> **Your objective**
All entries are to be quoted exactly; the images stay out of the copy.

> **Provided records**
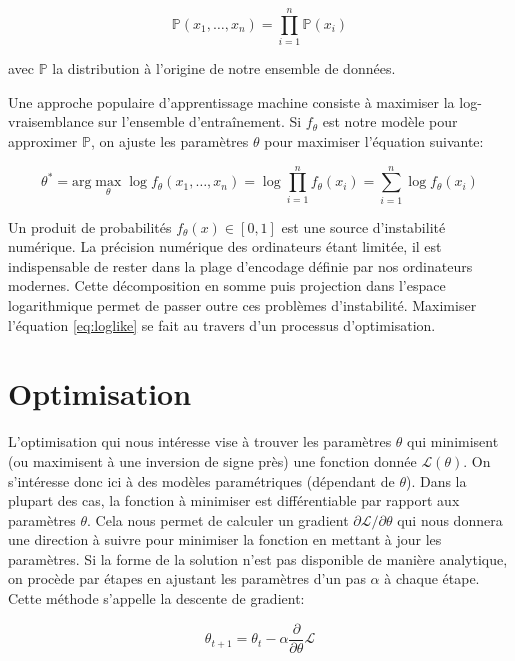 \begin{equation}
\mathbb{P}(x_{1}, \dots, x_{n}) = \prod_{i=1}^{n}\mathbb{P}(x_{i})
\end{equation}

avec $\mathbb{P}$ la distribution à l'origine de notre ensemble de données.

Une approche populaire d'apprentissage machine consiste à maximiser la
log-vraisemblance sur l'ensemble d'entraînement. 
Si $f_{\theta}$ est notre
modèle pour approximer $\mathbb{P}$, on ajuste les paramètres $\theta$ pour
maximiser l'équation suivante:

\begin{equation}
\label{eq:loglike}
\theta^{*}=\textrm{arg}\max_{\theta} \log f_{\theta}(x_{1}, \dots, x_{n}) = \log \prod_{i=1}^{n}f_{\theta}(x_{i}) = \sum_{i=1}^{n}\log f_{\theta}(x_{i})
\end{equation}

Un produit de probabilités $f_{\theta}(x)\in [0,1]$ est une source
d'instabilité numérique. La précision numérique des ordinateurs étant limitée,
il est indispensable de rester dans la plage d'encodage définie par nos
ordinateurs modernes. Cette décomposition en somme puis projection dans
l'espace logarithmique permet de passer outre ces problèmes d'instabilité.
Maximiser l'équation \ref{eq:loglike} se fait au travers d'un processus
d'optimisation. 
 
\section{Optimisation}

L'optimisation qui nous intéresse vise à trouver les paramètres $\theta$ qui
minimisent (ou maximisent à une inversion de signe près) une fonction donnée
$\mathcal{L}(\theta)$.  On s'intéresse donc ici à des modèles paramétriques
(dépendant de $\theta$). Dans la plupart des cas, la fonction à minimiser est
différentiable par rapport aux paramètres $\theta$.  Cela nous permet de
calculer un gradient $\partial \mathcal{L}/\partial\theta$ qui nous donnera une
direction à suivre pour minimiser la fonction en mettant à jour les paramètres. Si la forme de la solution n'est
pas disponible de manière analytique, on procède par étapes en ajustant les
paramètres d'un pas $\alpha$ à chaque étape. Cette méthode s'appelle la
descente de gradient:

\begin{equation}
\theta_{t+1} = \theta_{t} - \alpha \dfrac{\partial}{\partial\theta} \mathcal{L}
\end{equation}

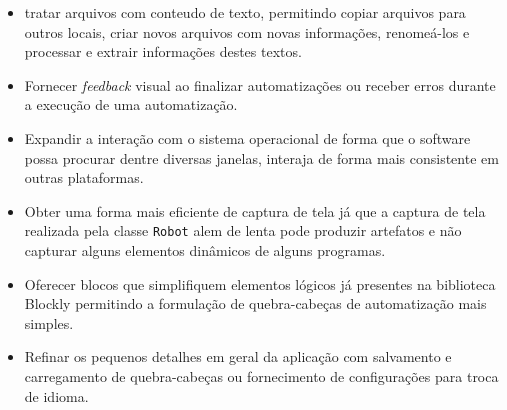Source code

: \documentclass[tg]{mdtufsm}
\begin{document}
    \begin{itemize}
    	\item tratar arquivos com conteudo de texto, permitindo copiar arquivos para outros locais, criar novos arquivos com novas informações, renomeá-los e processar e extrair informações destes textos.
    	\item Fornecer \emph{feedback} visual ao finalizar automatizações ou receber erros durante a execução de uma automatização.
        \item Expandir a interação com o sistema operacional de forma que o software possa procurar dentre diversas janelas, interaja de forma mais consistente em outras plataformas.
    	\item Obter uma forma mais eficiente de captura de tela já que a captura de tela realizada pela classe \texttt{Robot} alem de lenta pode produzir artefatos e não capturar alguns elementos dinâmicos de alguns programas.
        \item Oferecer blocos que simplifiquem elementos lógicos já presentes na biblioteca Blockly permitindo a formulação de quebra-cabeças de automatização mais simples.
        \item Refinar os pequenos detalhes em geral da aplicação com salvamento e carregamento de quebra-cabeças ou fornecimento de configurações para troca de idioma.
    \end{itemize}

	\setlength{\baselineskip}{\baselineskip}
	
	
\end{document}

> **Reply to the task**
 \begin{equation}
\mathbb{P}(x_{1}, \dots, x_{n}) = \prod_{i=1}^{n}\mathbb{P}(x_{i})
\end{equation}

avec $\mathbb{P}$ la distribution à l'origine de notre ensemble de données.

Une approche populaire d'apprentissage machine consiste à maximiser la
log-vraisemblance sur l'ensemble d'entraînement. 
Si $f_{\theta}$ est notre
modèle pour approximer $\mathbb{P}$, on ajuste les paramètres $\theta$ pour
maximiser l'équation suivante:

\begin{equation}
\label{eq:loglike}
\theta^{*}=\textrm{arg}\max_{\theta} \log f_{\theta}(x_{1}, \dots, x_{n}) = \log \prod_{i=1}^{n}f_{\theta}(x_{i}) = \sum_{i=1}^{n}\log f_{\theta}(x_{i})
\end{equation}

Un produit de probabilités $f_{\theta}(x)\in [0,1]$ est une source
d'instabilité numérique. La précision numérique des ordinateurs étant limitée,
il est indispensable de rester dans la plage d'encodage définie par nos
ordinateurs modernes. Cette décomposition en somme puis projection dans
l'espace logarithmique permet de passer outre ces problèmes d'instabilité.
Maximiser l'équation \ref{eq:loglike} se fait au travers d'un processus
d'optimisation. 
 
\section{Optimisation}

L'optimisation qui nous intéresse vise à trouver les paramètres $\theta$ qui
minimisent (ou maximisent à une inversion de signe près) une fonction donnée
$\mathcal{L}(\theta)$.  On s'intéresse donc ici à des modèles paramétriques
(dépendant de $\theta$). Dans la plupart des cas, la fonction à minimiser est
différentiable par rapport aux paramètres $\theta$.  Cela nous permet de
calculer un gradient $\partial \mathcal{L}/\partial\theta$ qui nous donnera une
direction à suivre pour minimiser la fonction en mettant à jour les paramètres. Si la forme de la solution n'est
pas disponible de manière analytique, on procède par étapes en ajustant les
paramètres d'un pas $\alpha$ à chaque étape. Cette méthode s'appelle la
descente de gradient:

\begin{equation}
\theta_{t+1} = \theta_{t} - \alpha \dfrac{\partial}{\partial\theta} \mathcal{L}
\end{equation}

Source code

: \documentclass[tg]{mdtufsm}
\begin{document}
    \begin{itemize}
    	\item tratar arquivos com conteudo de texto, permitindo copiar arquivos para outros locais, criar novos arquivos com novas informações, renomeá-los e processar e extrair informações destes textos.
    	\item Fornecer \emph{feedback} visual ao finalizar automatizações ou receber erros durante a execução de uma automatização.
        \item Expandir a interação com o sistema operacional de forma que o software possa procurar dentre diversas janelas, interaja de forma mais consistente em outras plataformas.
    	\item Obter uma forma mais eficiente de captura de tela já que a captura de tela realizada pela classe \texttt{Robot} alem de lenta pode produzir artefatos e não capturar alguns elementos dinâmicos de alguns programas.
        \item Oferecer blocos que simplifiquem elementos lógicos já presentes na biblioteca Blockly permitindo a formulação de quebra-cabeças de automatização mais simples.
        \item Refinar os pequenos detalhes em geral da aplicação com salvamento e carregamento de quebra-cabeças ou fornecimento de configurações para troca de idioma.
    \end{itemize}

	\setlength{\baselineskip}{\baselineskip}
	
	
\end{document}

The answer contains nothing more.